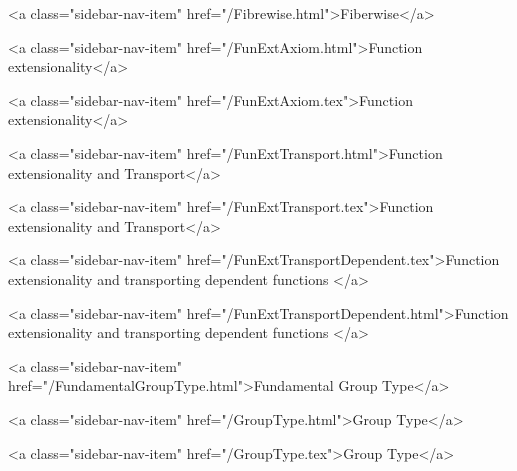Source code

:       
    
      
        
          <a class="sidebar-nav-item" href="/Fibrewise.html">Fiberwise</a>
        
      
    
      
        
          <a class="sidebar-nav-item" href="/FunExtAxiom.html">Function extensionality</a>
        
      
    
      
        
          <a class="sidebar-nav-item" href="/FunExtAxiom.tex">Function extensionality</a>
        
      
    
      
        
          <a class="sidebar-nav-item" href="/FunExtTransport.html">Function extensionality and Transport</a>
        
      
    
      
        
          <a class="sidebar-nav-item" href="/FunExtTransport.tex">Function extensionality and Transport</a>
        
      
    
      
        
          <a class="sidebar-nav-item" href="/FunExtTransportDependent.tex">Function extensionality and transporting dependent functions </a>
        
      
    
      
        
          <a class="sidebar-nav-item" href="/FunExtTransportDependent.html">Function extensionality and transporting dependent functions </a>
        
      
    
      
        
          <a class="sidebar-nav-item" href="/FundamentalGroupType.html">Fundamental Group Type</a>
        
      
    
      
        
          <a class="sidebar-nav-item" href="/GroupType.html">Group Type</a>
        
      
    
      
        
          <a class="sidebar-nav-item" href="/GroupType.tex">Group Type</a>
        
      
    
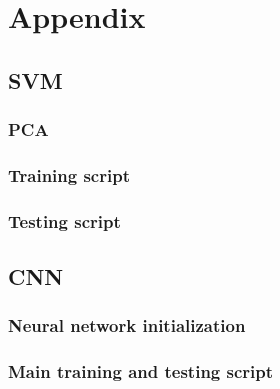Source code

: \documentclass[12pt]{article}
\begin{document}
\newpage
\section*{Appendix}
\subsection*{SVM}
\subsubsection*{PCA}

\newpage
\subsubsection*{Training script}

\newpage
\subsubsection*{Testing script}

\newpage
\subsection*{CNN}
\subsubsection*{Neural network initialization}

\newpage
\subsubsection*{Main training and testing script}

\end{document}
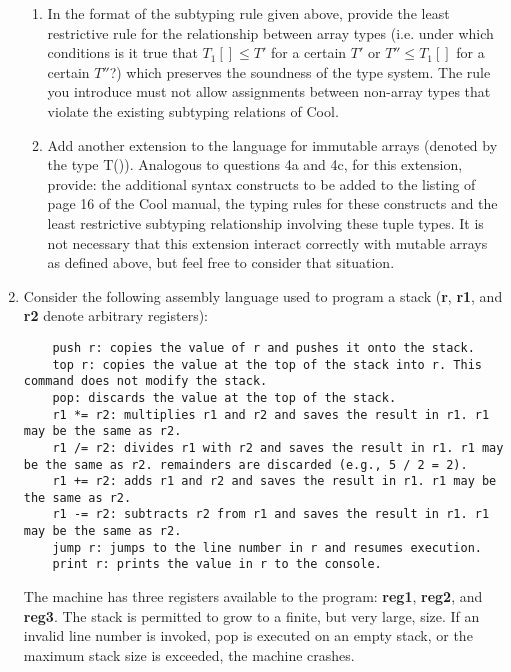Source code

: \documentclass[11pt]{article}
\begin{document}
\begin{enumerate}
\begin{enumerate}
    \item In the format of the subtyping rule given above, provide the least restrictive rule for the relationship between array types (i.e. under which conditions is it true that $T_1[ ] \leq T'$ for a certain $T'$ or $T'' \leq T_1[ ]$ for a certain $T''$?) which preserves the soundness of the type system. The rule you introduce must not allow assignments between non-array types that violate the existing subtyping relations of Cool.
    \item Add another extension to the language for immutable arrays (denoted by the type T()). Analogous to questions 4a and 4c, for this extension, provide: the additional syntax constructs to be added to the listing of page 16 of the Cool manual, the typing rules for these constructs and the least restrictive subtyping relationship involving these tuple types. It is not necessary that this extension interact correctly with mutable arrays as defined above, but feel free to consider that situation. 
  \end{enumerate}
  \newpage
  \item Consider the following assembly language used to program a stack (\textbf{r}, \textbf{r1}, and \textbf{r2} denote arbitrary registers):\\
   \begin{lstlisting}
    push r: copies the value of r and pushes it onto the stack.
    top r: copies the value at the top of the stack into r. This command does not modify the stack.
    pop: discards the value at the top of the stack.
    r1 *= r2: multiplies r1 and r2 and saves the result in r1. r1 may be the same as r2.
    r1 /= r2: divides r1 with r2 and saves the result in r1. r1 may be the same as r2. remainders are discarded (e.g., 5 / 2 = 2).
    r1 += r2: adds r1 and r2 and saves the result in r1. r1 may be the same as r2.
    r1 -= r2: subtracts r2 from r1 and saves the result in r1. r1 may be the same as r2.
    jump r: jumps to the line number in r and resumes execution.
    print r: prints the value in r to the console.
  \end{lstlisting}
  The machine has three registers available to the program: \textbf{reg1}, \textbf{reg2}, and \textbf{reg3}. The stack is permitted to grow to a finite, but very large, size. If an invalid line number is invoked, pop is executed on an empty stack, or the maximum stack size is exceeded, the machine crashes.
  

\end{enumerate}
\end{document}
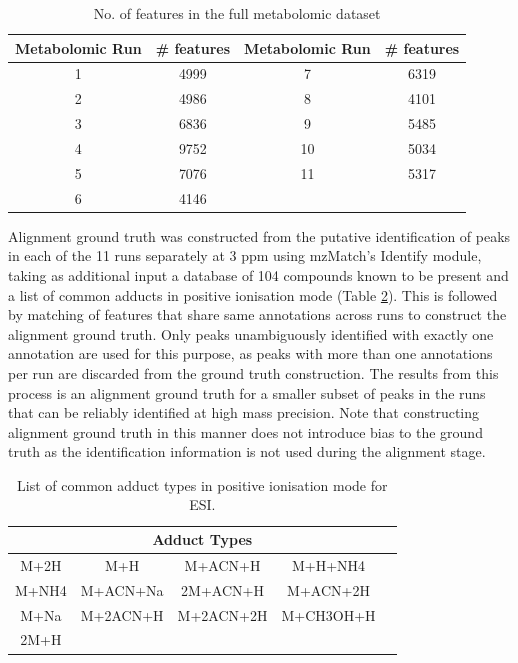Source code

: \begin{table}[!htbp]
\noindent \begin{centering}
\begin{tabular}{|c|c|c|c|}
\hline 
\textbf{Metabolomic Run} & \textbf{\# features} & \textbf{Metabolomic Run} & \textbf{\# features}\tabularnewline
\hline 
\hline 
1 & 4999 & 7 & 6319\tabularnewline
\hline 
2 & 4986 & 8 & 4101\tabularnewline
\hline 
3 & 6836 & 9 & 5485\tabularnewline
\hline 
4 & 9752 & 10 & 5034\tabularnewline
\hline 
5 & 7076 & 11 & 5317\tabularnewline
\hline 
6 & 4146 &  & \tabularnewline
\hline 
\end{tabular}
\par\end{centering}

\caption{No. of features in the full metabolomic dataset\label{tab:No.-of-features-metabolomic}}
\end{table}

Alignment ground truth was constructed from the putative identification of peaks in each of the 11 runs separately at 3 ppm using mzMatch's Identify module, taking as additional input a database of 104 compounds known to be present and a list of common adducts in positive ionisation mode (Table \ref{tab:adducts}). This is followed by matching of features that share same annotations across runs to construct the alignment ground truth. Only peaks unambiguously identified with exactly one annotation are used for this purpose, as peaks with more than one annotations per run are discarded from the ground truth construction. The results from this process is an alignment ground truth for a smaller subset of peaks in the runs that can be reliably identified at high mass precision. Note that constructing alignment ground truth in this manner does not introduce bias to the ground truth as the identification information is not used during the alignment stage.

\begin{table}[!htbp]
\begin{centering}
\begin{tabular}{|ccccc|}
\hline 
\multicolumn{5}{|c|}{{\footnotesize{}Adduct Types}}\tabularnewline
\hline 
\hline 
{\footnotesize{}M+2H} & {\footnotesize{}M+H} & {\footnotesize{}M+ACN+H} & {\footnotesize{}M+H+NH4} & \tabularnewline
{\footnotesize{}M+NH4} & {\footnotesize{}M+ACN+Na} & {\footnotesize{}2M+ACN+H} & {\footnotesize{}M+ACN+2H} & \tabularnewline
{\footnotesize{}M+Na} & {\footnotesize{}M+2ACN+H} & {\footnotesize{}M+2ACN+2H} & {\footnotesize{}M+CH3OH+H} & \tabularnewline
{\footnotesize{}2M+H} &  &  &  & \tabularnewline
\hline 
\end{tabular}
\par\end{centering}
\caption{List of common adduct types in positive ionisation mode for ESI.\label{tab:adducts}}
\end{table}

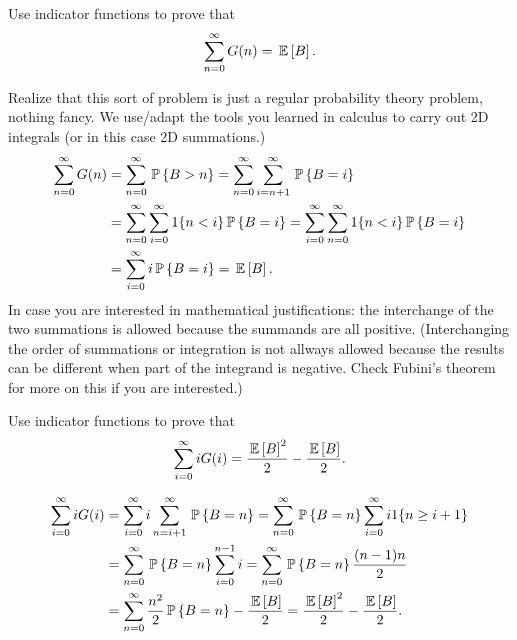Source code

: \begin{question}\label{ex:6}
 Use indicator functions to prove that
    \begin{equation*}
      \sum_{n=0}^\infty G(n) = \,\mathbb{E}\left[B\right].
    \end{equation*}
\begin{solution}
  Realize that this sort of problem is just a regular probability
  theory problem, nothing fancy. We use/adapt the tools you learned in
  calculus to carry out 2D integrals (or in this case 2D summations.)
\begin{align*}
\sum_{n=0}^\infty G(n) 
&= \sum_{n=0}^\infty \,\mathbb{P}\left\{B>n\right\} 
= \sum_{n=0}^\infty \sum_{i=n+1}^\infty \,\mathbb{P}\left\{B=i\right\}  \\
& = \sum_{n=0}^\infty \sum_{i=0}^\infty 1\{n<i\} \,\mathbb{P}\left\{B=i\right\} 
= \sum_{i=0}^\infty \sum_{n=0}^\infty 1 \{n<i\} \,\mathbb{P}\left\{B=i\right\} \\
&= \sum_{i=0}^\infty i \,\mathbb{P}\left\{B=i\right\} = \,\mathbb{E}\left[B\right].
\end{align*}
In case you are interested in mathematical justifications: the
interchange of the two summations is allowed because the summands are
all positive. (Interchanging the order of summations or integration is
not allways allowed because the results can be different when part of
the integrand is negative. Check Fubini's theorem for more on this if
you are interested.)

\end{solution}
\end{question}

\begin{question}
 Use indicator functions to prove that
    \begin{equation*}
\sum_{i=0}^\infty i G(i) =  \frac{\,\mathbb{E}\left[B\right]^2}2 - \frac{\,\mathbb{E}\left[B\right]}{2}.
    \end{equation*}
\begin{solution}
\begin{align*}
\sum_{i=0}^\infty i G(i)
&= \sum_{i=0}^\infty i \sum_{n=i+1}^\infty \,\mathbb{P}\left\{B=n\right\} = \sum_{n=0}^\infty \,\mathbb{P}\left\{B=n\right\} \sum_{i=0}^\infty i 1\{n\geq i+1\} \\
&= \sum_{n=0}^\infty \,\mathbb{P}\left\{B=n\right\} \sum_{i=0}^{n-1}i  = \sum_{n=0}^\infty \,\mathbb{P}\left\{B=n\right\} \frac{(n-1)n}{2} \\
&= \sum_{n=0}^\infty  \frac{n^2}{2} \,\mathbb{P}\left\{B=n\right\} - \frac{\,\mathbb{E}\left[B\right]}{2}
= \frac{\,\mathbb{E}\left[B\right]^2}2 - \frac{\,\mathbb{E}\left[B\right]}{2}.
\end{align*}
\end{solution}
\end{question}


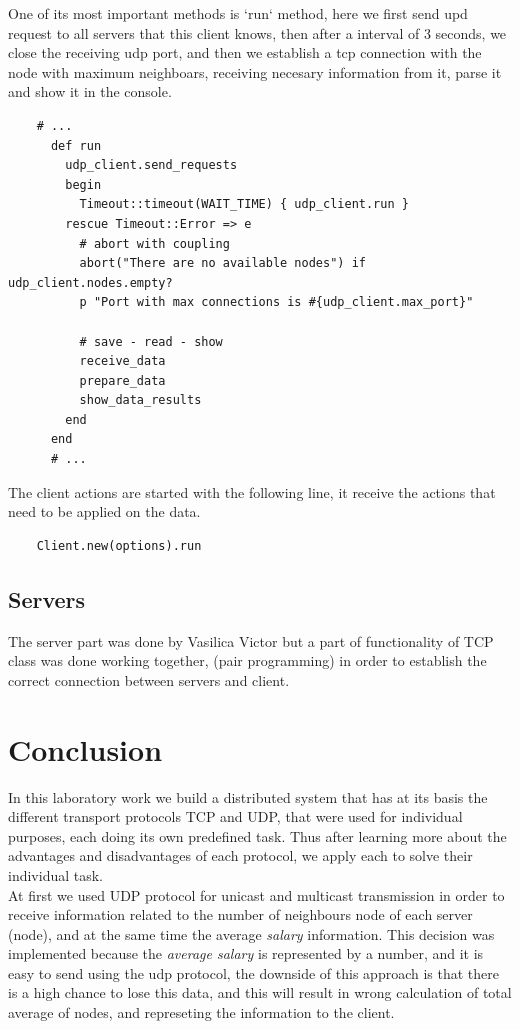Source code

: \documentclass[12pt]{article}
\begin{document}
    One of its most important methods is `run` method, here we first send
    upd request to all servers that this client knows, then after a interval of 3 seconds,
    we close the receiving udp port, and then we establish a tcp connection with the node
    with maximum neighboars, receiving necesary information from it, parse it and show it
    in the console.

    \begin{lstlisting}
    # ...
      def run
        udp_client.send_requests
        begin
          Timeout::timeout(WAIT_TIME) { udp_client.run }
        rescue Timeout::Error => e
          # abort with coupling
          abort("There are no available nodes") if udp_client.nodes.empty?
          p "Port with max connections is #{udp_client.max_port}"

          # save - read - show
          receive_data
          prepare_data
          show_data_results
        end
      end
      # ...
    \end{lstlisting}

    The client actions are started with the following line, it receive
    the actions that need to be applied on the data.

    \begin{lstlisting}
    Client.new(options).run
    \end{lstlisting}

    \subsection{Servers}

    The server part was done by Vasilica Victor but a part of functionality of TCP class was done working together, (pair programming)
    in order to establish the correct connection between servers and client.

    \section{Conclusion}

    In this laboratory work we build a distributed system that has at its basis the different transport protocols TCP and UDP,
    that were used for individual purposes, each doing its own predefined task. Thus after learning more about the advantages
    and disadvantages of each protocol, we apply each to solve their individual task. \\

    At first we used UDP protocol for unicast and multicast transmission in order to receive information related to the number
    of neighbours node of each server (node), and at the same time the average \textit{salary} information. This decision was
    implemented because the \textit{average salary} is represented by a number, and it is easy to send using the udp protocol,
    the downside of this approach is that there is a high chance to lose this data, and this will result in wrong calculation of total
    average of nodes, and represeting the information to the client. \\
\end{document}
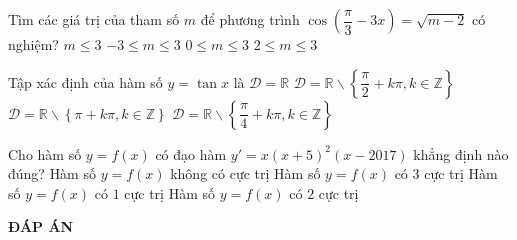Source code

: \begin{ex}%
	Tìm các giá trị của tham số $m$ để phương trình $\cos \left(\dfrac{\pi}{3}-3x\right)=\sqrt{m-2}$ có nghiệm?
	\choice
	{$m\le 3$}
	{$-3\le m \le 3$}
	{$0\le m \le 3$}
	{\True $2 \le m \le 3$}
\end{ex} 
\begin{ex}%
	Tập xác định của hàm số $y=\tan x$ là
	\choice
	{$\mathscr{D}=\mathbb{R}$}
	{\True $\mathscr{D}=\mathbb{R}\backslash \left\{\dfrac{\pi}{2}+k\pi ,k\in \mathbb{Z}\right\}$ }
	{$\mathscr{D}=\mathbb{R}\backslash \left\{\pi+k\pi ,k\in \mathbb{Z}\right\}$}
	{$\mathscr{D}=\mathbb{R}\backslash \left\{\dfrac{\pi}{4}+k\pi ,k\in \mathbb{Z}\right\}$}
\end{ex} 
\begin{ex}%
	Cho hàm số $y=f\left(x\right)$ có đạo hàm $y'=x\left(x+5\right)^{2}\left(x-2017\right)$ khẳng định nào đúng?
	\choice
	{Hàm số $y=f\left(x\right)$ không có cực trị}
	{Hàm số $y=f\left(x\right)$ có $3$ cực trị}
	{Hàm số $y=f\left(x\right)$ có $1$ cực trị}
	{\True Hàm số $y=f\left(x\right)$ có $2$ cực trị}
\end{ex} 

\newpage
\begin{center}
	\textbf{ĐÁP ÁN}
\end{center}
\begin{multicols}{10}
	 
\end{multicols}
* * * * * * *
• What to work on: Copy out, exactly as written, the line that contains "Tập xác định của hàm số $y=\tan x$ là" along with every line that comes after it in the material above, and nothing else.

• Result:
	Tập xác định của hàm số $y=\tan x$ là
	\choice
	{$\mathscr{D}=\mathbb{R}$}
	{\True $\mathscr{D}=\mathbb{R}\backslash \left\{\dfrac{\pi}{2}+k\pi ,k\in \mathbb{Z}\right\}$ }
	{$\mathscr{D}=\mathbb{R}\backslash \left\{\pi+k\pi ,k\in \mathbb{Z}\right\}$}
	{$\mathscr{D}=\mathbb{R}\backslash \left\{\dfrac{\pi}{4}+k\pi ,k\in \mathbb{Z}\right\}$}
\end{ex} 
\begin{ex}%
	Cho hàm số $y=f\left(x\right)$ có đạo hàm $y'=x\left(x+5\right)^{2}\left(x-2017\right)$ khẳng định nào đúng?
	\choice
	{Hàm số $y=f\left(x\right)$ không có cực trị}
	{Hàm số $y=f\left(x\right)$ có $3$ cực trị}
	{Hàm số $y=f\left(x\right)$ có $1$ cực trị}
	{\True Hàm số $y=f\left(x\right)$ có $2$ cực trị}
\end{ex} 

\newpage
\begin{center}
	\textbf{ĐÁP ÁN}
\end{center}
\begin{multicols}{10}
	 
\end{multicols}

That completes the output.